В этих зарослях можно было обнаружить скульптуру рабочего или работницы периода «социалистического ренессанса» начала пятидесятых годов. Олицетворявшуюся профессию угадать по ним уже было невозможно, и только частые посетители знали, что это были железнодорожники.
То там, то тут, прятались скрытые от посторонних глаз скамейки. Они были того же возраста, но неплохо сохранились. Какого либо порядка в их размещении не наблюдалось.
В парке всегда было сыро и пахло прелью. Даже знойное южное солнце не могло пробиться сквозь кроны древних акаций, кленов и чинар, смыкавшихся на высоте метров десяти.

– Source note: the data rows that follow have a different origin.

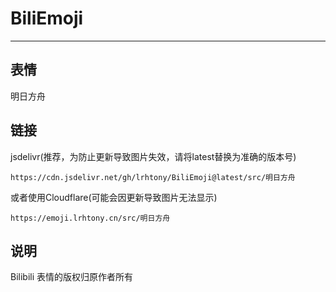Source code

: # BiliEmoji
---
## 表情
明日方舟
## 链接
jsdelivr(推荐，为防止更新导致图片失效，请将latest替换为准确的版本号)
```
https://cdn.jsdelivr.net/gh/lrhtony/BiliEmoji@latest/src/明日方舟
```
或者使用Cloudflare(可能会因更新导致图片无法显示)
```
https://emoji.lrhtony.cn/src/明日方舟
```
## 说明
Bilibili 表情的版权归原作者所有

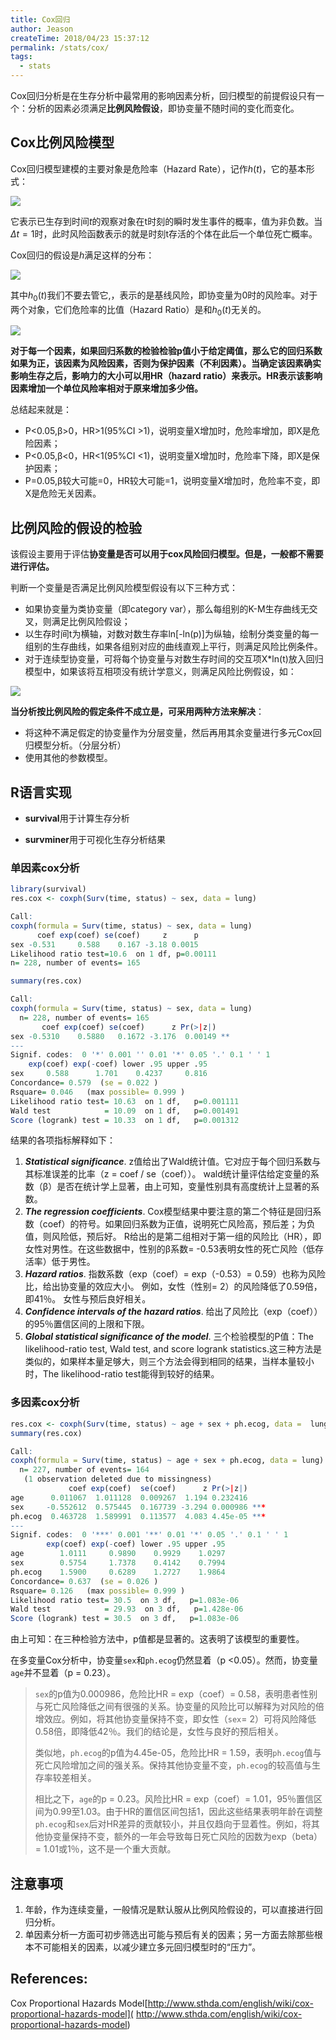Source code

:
 ```yaml
---
title: Cox回归
author: Jeason
createTime: 2018/04/23 15:37:12
permalink: /stats/cox/
tags:
  - stats
---
```


Cox回归分析是在生存分析中最常用的影响因素分析，回归模型的前提假设只有一个：分析的因素必须满足**比例风险假设**，即协变量不随时间的变化而变化。  

## Cox比例风险模型  

Cox回归模型建模的主要对象是危险率（Hazard Rate），记作$h(t)$，它的基本形式：  

![](https://cdn.jsdelivr.net/gh/Moonerss/CDN/paper/cox-regression/pic1.png)  

它表示已生存到时间$t$的观察对象在t时刻的瞬时发生事件的概率，值为非负数。当$Δt=1$时，此时风险函数表示的就是时刻t存活的个体在此后一个单位死亡概率。  

Cox回归的假设是$h$满足这样的分布：  

![](https://cdn.jsdelivr.net/gh/Moonerss/CDN/paper/cox-regression/pic2.png)   

其中$h_0(t)$我们不要去管它,，表示的是基线风险，即协变量为0时的风险率。对于两个对象，它们危险率的比值（Hazard Ratio）是和$h_0(t)$无关的。

![](https://cdn.jsdelivr.net/gh/Moonerss/CDN/paper/cox-regression/pic3.png)  

**对于每一个因素，如果回归系数的检验检验p值小于给定阈值，那么它的回归系数如果为正，该因素为风险因素，否则为保护因素（不利因素）。当确定该因素确实影响生存之后，影响力的大小可以用HR（hazard ratio）来表示。HR表示该影响因素增加一个单位风险率相对于原来增加多少倍。**  

总结起来就是：  

+ P<0.05,β>0，HR>1(95%CI >1)，说明变量X增加时，危险率增加，即X是危险因素；  
+ P<0.05,β<0，HR<1(95%CI <1)，说明变量X增加时，危险率下降，即X是保护因素；  
+ P=0.05,β较大可能=0，HR较大可能=1，说明变量X增加时，危险率不变，即X是危险无关因素。  

## 比例风险的假设的检验  

该假设主要用于评估**协变量是否可以用于cox风险回归模型。但是，一般都不需要进行评估。**  

判断一个变量是否满足比例风险模型假设有以下三种方式：  

+ 如果协变量为类协变量（即category var），那么每组别的K-M生存曲线无交叉，则满足比例风险假设；  
+ 以生存时间t为横轴，对数对数生存率ln[-ln(p)]为纵轴，绘制分类变量的每一组别的生存曲线，如果各组别对应的曲线直观上平行，则满足风险比例条件。  
+ 对于连续型协变量，可将每个协变量与对数生存时间的交互项X*ln(t)放入回归模型中，如果该将互相项没有统计学意义，则满足风险比例假设，如：  

![](https://cdn.jsdelivr.net/gh/Moonerss/CDN/paper/cox-regression/pic4.png)   

**当分析按比例风险的假定条件不成立是，可采用两种方法来解决**：  

+ 将这种不满足假定的协变量作为分层变量，然后再用其余变量进行多元Cox回归模型分析。（分层分析）  
+ 使用其他的参数模型。  

## R语言实现  

- **survival**用于计算生存分析  

- **survminer**用于可视化生存分析结果  

### 单因素cox分析  

```r
library(survival)
res.cox <- coxph(Surv(time, status) ~ sex, data = lung)

Call:
coxph(formula = Surv(time, status) ~ sex, data = lung)
      coef exp(coef) se(coef)     z      p
sex -0.531     0.588    0.167 -3.18 0.0015
Likelihood ratio test=10.6  on 1 df, p=0.00111
n= 228, number of events= 165 

summary(res.cox)

Call:
coxph(formula = Surv(time, status) ~ sex, data = lung)
  n= 228, number of events= 165 
       coef exp(coef) se(coef)      z Pr(>|z|)   
sex -0.5310    0.5880   0.1672 -3.176  0.00149 **  
---
Signif. codes:  0 '*' 0.001 '' 0.01 '*' 0.05 '.' 0.1 ' ' 1
    exp(coef) exp(-coef) lower .95 upper .95
sex     0.588      1.701    0.4237     0.816
Concordance= 0.579  (se = 0.022 )
Rsquare= 0.046   (max possible= 0.999 )
Likelihood ratio test= 10.63  on 1 df,   p=0.001111
Wald test            = 10.09  on 1 df,   p=0.001491
Score (logrank) test = 10.33  on 1 df,   p=0.001312
```

结果的各项指标解释如下：  

1. ***Statistical significance***. z值给出了Wald统计值。它对应于每个回归系数与其标准误差的比率（z = coef / se（coef））。 wald统计量评估给定变量的系数（β）是否在统计学上显著，由上可知，变量性别具有高度统计上显著的系数。  
2. ***The regression coefficients***. Cox模型结果中要注意的第二个特征是回归系数（coef）的符号。如果回归系数为正值，说明死亡风险高，预后差；为负值，则风险低，预后好。 R给出的是第二组相对于第一组的风险比（HR），即女性对男性。在这些数据中，性别的β系数= -0.53表明女性的死亡风险（低存活率）低于男性。 
3. ***Hazard ratios***. 指数系数（exp（coef）= exp（-0.53）= 0.59）也称为风险比，给出协变量的效应大小。 例如，女性（性别= 2）的风险降低了0.59倍，即41％。 女性与预后良好相关。  
4. ***Confidence intervals of the hazard ratios***. 给出了风险比（exp（coef））的95％置信区间的上限和下限。  
5. ***Global statistical significance of the model***.  三个检验模型的P值：The likelihood-ratio test, Wald test, and score logrank statistics.这三种方法是类似的，如果样本量足够大，则三个方法会得到相同的结果，当样本量较小时，The likelihood-ratio test能得到较好的结果。   

### 多因素cox分析  

```r
res.cox <- coxph(Surv(time, status) ~ age + sex + ph.ecog, data =  lung)
summary(res.cox)

Call:
coxph(formula = Surv(time, status) ~ age + sex + ph.ecog, data = lung)
  n= 227, number of events= 164 
   (1 observation deleted due to missingness)
             coef exp(coef)  se(coef)      z Pr(>|z|)    
age      0.011067  1.011128  0.009267  1.194 0.232416    
sex     -0.552612  0.575445  0.167739 -3.294 0.000986 ***
ph.ecog  0.463728  1.589991  0.113577  4.083 4.45e-05 ***
---
Signif. codes:  0 '***' 0.001 '**' 0.01 '*' 0.05 '.' 0.1 ' ' 1
        exp(coef) exp(-coef) lower .95 upper .95
age        1.0111     0.9890    0.9929    1.0297
sex        0.5754     1.7378    0.4142    0.7994
ph.ecog    1.5900     0.6289    1.2727    1.9864
Concordance= 0.637  (se = 0.026 )
Rsquare= 0.126   (max possible= 0.999 )
Likelihood ratio test= 30.5  on 3 df,   p=1.083e-06
Wald test            = 29.93  on 3 df,   p=1.428e-06
Score (logrank) test = 30.5  on 3 df,   p=1.083e-06
```

由上可知：在三种检验方法中，p值都是显著的。这表明了该模型的重要性。  



在多变量Cox分析中，协变量`sex`和`ph.ecog`仍然显着（p <0.05）。然而，协变量`age`并不显着（p = 0.23）。  

> `sex`的p值为0.000986，危险比HR = exp（coef）= 0.58，表明患者性别与死亡风险降低之间有很强的关系。协变量的风险比可以解释为对风险的倍增效应。例如，将其他协变量保持不变，即女性（`sex`= 2）可将风险降低0.58倍，即降低42％。我们的结论是，女性与良好的预后相关。  
> 
> 类似地，`ph.ecog`的p值为4.45e-05，危险比HR = 1.59，表明`ph.ecog`值与死亡风险增加之间的强关系。保持其他协变量不变，`ph.ecog`的较高值与生存率较差相关。  
> 
> 相比之下，`age`的p = 0.23。风险比HR = exp（coef）= 1.01，95％置信区间为0.99至1.03。由于HR的置信区间包括1，因此这些结果表明年龄在调整`ph.ecog`和`sex`后对HR差异的贡献较小，并且仅趋向于显着性。例如，将其他协变量保持不变，额外的一年会导致每日死亡风险的因数为exp（beta）= 1.01或1％，这不是一个重大贡献。  
> 


## 注意事项  

1. 年龄，作为连续变量，一般情况是默认服从比例风险假设的，可以直接进行回归分析。  
2. 单因素分析一方面可初步筛选出可能与预后有关的因素；另一方面去除那些根本不可能相关的因素，以减少建立多元回归模型时的“压力”。  


## References:

Cox Proportional Hazards Model[http://www.sthda.com/english/wiki/cox-proportional-hazards-model]( http://www.sthda.com/english/wiki/cox-proportional-hazards-model)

Дополняли парк две ржавые карусели, которые, судя по их внешнему виду, давно находятся на заслуженном отдыхе. Видавший виды летний кинотеатр, который в обиходе назывался «Железка», был безусловным атрибутом городских парков того времени. Он также был заброшен.
Но Гек еще помнил, как они с пацанами смотрели там фильмы, сидя верхом на стенах кинотеатра или с веток растущих близко к стенам деревьях. Если фильм был неинтересным, или контролеры сгоняли с «насиженных мест», пацаны удалялись вглубь парка, где в газетные кульки насыпали пыль и забрасывали эти «пылевые бомбы» через забор в зрительный зал.
Следует заметить, что такое бесчинство продолжалось недолго – до тех пор, пока этим не занялась милиция.
Редкие прохожие придавала парку еще большую схожесть с дремучим лесом. Только надписи, сделанные режущими предметами на стволах деревьев-исполинов, расположенные уже высоко-высоко над головой, свидетельствовали о том, что этим убежищем пользовались еще родители детей, учащихся теперь в соседних школах.
В парке чувствовалось устоявшееся запустение и заброшенность.
В общем, это было исключительное место для закоренелых прогульщиков, всякой школьной шушеры и «лиц вынужденного времяпровождения», как они.
Итак, укромное место найдено!
Парковая скамейка, утонувшая в гуще зарослей сирени и живой изгороди, благоустроена поставленными рядом одним большим и несколькими ящиками поменьше. Получилось нечто вроде круглого стола. Сумки и портфели свалены на стол – большой ящик.
Девчонки расселись на скамейку, пацаны на ящики. По кругу пошли конфеты, булочки, еще что-то из школьного буфета. Взвился сигаретный дым.
Покуривали тогда только ребята, да и то не все.